1. Know Your Price in Advance
Performers: You are not putting a price tag on yourself; you are putting a price on your numbers. Thinking this way will help you to not take negotiations personally and allow you more versatility. Your signature numbers or those with large props or a lot of supplies should cost more than your smaller numbers that have less preparation required. Creating a new number should cost more than booking an existing one, and travel out of town should cost more than performing locally. Price out a range that you think is fair for each of your numbers, and each possible scenario, this way you have a starting point and aren’t going in blind. Going in blind leaves you at the mercy of the producer.
Producers: Know your budget for a show in advance. Know the costs of everything from the venue and security to the advertising. Come up with a firm number you have for talent. Then take that number and decide how to use it. How many performers do you want? Are headliners paid more? Once you have priced out each slot in the show you are ready to start contacting performers and negotiating.

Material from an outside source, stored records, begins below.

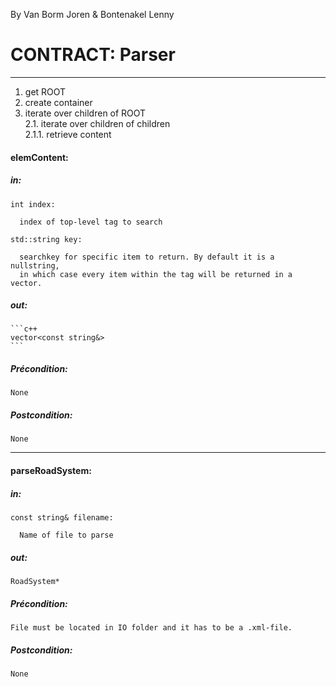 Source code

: By Van Borm Joren & Bontenakel Lenny

 CONTRACT: Parser
===================

---

 1. get ROOT
 2. create container
 3. iterate over children of ROOT  
  2.1. iterate over children of children  
    2.1.1. retrieve content






  #### elemContent:

  ##### in:

    int index:

      index of top-level tag to search

    std::string key:

      searchkey for specific item to return. By default it is a nullstring,
      in which case every item within the tag will be returned in a vector.

  ##### out:
    ```c++
    vector<const string&>
    ```

  ##### Précondition:

    None

  ##### Postcondition:

    None

---

  #### parseRoadSystem:    

  ##### in:     

    const string& filename:

      Name of file to parse

  ##### out:    

    RoadSystem*

  #####  Précondition:    

    File must be located in IO folder and it has to be a .xml-file.

  ##### Postcondition:    

    None
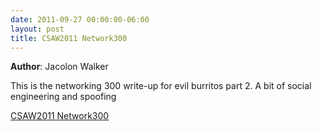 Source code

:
 ```yaml
---
date: 2011-09-27 00:00:00-06:00
layout: post
title: CSAW2011 Network300
---
```


**Author**: Jacolon Walker

This is the networking 300 write-up for evil burritos part 2. A bit of social engineering and spoofing

[CSAW2011 Network300](http://csg.utdallas.edu/wp-content/uploads/2012/08/csaw2011_network300.pdf)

2. Keep Your Contact Professional
Texting is a completely inefficient and unprofessional form of communication for a proper dialogue. Always conduct negotiations by phone or email. If you conduct by phone initially, follow up with a summary email of your conversation so everyone is on the same page.
Never mix a business call with a pleasure call. Many times we are working with our friends in this industry. Never start a conversation with dinner plans, gossip, or current events, and then try to transition into a business call. That is an old salesman trick to get people off of their game, because it is hard to be firm with a friend, and hard to switch gears from casual to business. Always open with the business conversation.
3. Collect Information First- Resist the Urge to Answer on the Fly
Collect all the information first. What numbers are being requested? Is there a theme to the show? What is call time? Is there a proper dressing room? What’s the venue?
As a producer, you can quote your budget for the numbers you are requesting, and as a performer you can name your price (see #1), but the minute you realize your numbers don’t match, back up. It is perfectly fine for either side to say, “I’ll have to think about it. Can you give me a day to get back to you?” If the answer is no, and one side or the other cannot wait a day, it’s probably a situation worth passing on, as anything worth doing is worth doing right. Do remember to respond by the deadline you set.
4. Always Negotiate with Long Term Gain/Relationship in Mind
Remember that the goal of a successful negotiation is that both sides leave happy and eager to work together again. Never burn a bridge over $20. It’s fine to stick to your guns, but always be respectful, and leave the door open for contact about the next opportunity. You may see eye to eye the next go around.
5. Consider other avenues of payment
Maybe you’re not meeting eye to eye on hard money amounts, so what about throwing other things into the mix? A trade works when both parties benefit equally. Maybe the producer is also a fabulous costumer and you need a new shimmy belt. Maybe the producer can set up a workshop for you at their dance studio or hook you up with another space in town. All of these have value and should be considered. Avoid accepting trades that don’t actually benefit you. Remember 99% of the time, “It will be great publicity” is a lie. All you publicize is that you work for free.